┌──

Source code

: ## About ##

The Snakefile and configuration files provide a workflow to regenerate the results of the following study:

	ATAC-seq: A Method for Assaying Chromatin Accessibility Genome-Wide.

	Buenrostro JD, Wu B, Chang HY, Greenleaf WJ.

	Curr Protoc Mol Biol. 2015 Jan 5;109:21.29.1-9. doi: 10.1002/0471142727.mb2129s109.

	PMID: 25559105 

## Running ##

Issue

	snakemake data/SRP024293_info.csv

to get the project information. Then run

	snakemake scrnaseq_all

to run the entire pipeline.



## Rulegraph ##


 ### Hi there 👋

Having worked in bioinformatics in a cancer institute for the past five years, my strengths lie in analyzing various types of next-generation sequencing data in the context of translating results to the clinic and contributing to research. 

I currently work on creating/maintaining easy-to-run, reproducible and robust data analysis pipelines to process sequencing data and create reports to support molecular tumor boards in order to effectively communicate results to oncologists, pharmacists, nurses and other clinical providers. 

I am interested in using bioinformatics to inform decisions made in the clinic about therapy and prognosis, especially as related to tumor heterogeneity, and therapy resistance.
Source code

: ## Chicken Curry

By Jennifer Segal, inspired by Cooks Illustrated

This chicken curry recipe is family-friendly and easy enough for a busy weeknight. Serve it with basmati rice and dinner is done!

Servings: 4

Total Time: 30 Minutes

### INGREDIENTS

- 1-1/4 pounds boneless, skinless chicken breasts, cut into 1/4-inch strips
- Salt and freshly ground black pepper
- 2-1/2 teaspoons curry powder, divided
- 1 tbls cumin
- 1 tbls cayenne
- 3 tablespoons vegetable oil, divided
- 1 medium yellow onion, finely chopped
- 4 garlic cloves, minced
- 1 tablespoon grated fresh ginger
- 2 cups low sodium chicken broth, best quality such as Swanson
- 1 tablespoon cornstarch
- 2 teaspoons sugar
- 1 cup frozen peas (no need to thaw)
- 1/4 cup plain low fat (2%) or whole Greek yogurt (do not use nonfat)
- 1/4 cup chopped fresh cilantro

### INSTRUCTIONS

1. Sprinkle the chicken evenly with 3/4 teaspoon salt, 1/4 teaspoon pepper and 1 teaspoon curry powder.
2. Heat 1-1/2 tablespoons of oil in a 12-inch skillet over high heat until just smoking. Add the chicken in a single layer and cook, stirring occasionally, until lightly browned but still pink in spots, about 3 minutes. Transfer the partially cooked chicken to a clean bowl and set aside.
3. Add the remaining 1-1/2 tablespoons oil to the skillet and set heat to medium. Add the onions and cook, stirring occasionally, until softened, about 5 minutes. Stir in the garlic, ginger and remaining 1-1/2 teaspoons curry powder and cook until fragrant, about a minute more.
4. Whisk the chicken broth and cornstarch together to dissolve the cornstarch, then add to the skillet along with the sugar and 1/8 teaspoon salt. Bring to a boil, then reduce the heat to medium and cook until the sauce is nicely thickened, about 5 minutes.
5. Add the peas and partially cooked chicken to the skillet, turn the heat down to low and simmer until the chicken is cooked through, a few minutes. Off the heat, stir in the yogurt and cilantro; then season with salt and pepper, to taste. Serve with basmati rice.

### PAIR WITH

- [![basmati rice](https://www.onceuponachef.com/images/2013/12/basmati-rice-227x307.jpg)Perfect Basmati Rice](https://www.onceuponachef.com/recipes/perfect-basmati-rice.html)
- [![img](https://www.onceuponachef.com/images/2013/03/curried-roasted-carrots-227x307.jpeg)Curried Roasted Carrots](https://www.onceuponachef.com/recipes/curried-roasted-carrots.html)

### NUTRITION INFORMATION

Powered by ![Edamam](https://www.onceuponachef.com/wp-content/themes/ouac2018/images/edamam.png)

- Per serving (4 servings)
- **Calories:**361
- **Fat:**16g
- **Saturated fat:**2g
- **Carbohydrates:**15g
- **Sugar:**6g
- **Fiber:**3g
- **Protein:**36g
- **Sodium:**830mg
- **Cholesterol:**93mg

└──

Quote exactly the stretch of lines above that starts at the first one and ends at the line with "Having worked in", and nothing beyond it.

_SOLUTION BELOW:_
Source code

: ## About ##

The Snakefile and configuration files provide a workflow to regenerate the results of the following study:

	ATAC-seq: A Method for Assaying Chromatin Accessibility Genome-Wide.

	Buenrostro JD, Wu B, Chang HY, Greenleaf WJ.

	Curr Protoc Mol Biol. 2015 Jan 5;109:21.29.1-9. doi: 10.1002/0471142727.mb2129s109.

	PMID: 25559105 

## Running ##

Issue

	snakemake data/SRP024293_info.csv

to get the project information. Then run

	snakemake scrnaseq_all

to run the entire pipeline.



## Rulegraph ##


 ### Hi there 👋

Having worked in bioinformatics in a cancer institute for the past five years, my strengths lie in analyzing various types of next-generation sequencing data in the context of translating results to the clinic and contributing to research. 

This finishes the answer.